9Publié chez un éditeur du renouveau charismatique catholique français appartenant à la communauté des Béatitudes, l’ouvrage s’inscrit, par la spiritualité des auteurs et leurs lieux et liens de socialisation, dans la spiritualité charismatique catholique, et particulièrement dans la proximité de la Communauté de l’Emmanuel, dont les auteurs fréquentent les sessions de Paray-le-Monial. Ce courant s’inscrit dans la reviviscence d’un spiritualisme catholique, relevant d’un catholicisme « observant » (Yann Raison du Cleuziou), mettant au goût du jour les pratiques de dévotion émergées au xixe siècle (notamment l’adoration eucharistique) et fortement encouragées par Jean-Paul ii, préconisant une forte pratique sacramentelle et liturgique, en partie rénovée dans sa forme de surface (chants joyeux, gesticulés ou dansés). Ce catholicisme rénové, proche de Rome, restitue des formes de dévotion données comme traditionnelles (rosaire, adoration eucharistique, neuvaine, etc.). Il est peu social d’apparence, peu critique, peu ouvert au débat, peu rationaliste. Ses références sont le Paul vi d’Evangelii nuntiandi (1975), le Jean-Paul ii de la « nouvelle évangélisation » et Benoit xvi, avant tout. L’insistance est portée sur « la louange » (l’adoration du dieu chrétien) et sur une interprétation assez littérale, sinon directe, du texte biblique.
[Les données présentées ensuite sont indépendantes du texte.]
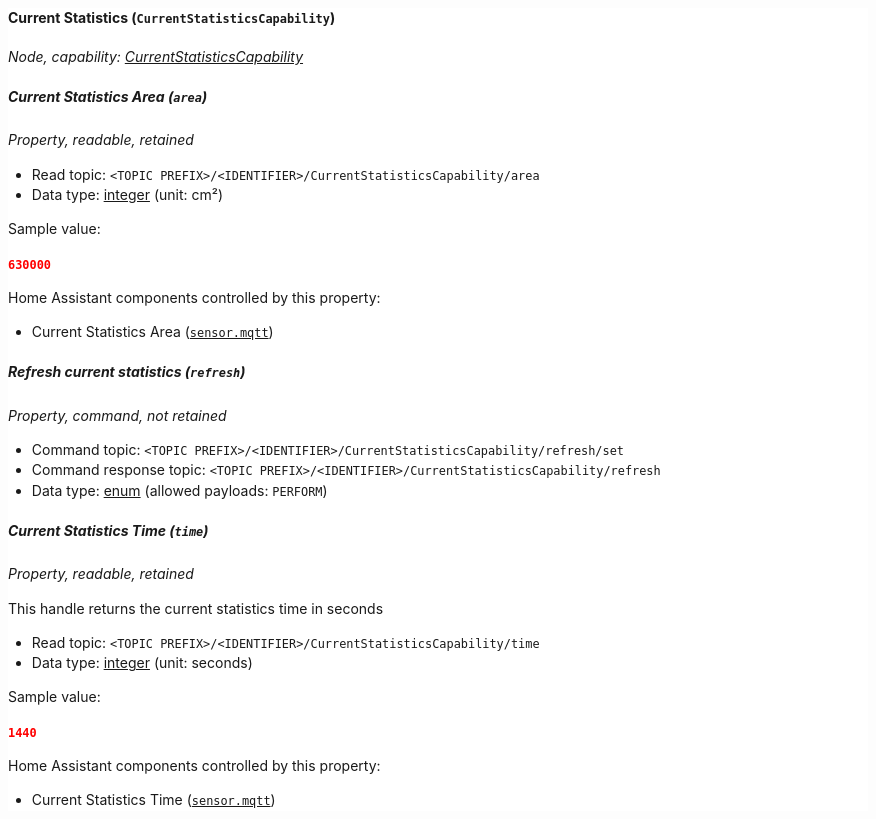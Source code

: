 


#### Current Statistics (`CurrentStatisticsCapability`) <a id="currentstatisticscurrentstatisticscapability" />

*Node, capability: [CurrentStatisticsCapability](/pages/general/capabilities-overview.html#currentstatisticscapability)*

##### Current Statistics Area (`area`) <a id="currentstatisticsareaarea" />

*Property, readable, retained*

- Read topic: `<TOPIC PREFIX>/<IDENTIFIER>/CurrentStatisticsCapability/area`
- Data type: [integer](https://homieiot.github.io/specification/#integer) (unit: cm²)

Sample value:

```json
630000
```

Home Assistant components controlled by this property:

- Current Statistics Area ([`sensor.mqtt`](https://www.home-assistant.io/integrations/sensor.mqtt/))



##### Refresh current statistics (`refresh`) <a id="refreshcurrentstatisticsrefresh" />

*Property, command, not retained*

- Command topic: `<TOPIC PREFIX>/<IDENTIFIER>/CurrentStatisticsCapability/refresh/set`
- Command response topic: `<TOPIC PREFIX>/<IDENTIFIER>/CurrentStatisticsCapability/refresh`
- Data type: [enum](https://homieiot.github.io/specification/#enum) (allowed payloads: `PERFORM`)



##### Current Statistics Time (`time`) <a id="currentstatisticstimetime" />

*Property, readable, retained*

This handle returns the current statistics time in seconds

- Read topic: `<TOPIC PREFIX>/<IDENTIFIER>/CurrentStatisticsCapability/time`
- Data type: [integer](https://homieiot.github.io/specification/#integer) (unit: seconds)

Sample value:

```json
1440
```

Home Assistant components controlled by this property:

- Current Statistics Time ([`sensor.mqtt`](https://www.home-assistant.io/integrations/sensor.mqtt/))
10L’ouvrage contient plusieurs strates, si l’on peut dire : a) il valorise les initiatives du réseau Lights in the dark, créé sous le patronage de Mgr Dominique Rey à Toulon (création de sites sur des séries ou des événements culturels, dans une perspective catholique, chat d’évangélisation en ligne) ; b) il explique et motive l’évangélisation en ligne ; c) déploie l’argumentation pontificale à ce propos ; d) il reprend les thèmes d’une spiritualité chrétienne propre au renouveau charismatique. L’ouvrage est empreint à cet égard d’une forte texture spirituelle, issue d’un discours qui porte les animateurs du réseau, par les nombreuses citations et références évangéliques qu’il comporte ; e) une invitation à rejoindre le réseau et à contribuer à son action d’évangélisation (ou à le financer).
11Lights in the dark – dont le nom est une référence au livre biblique d’Isaïe (9,1), « Le peuple qui marchait dans les ténèbres a vu se lever une grande lumière » – entend édifier « une cathédrale numérique » par ses sites supports d’évangélisation sur le web. Il s’agit de considérer internet comme « un média à part entière » (p. 185). Le réseau conçoit dans cette perspective « un processus global d’évangélisation » (car « Chacun de nos frères en humanité […] a le droit d’entendre la bonne nouvelle du Salut pour lui […] » p. 38) structuré en quatre étapes : « 1. ouvrir de nouvelles rues dans le continent numérique, 2. Produire des contenus afin d’y attirer nos contemporains ; 3. Diffuser ces contenus dans les réseaux sociaux, ce qui revient à “jeter les filets” ; 4. “poster” des e-missionnaires dans ces rues numériques pour évangéliser les passants-internautes. » (p. 32).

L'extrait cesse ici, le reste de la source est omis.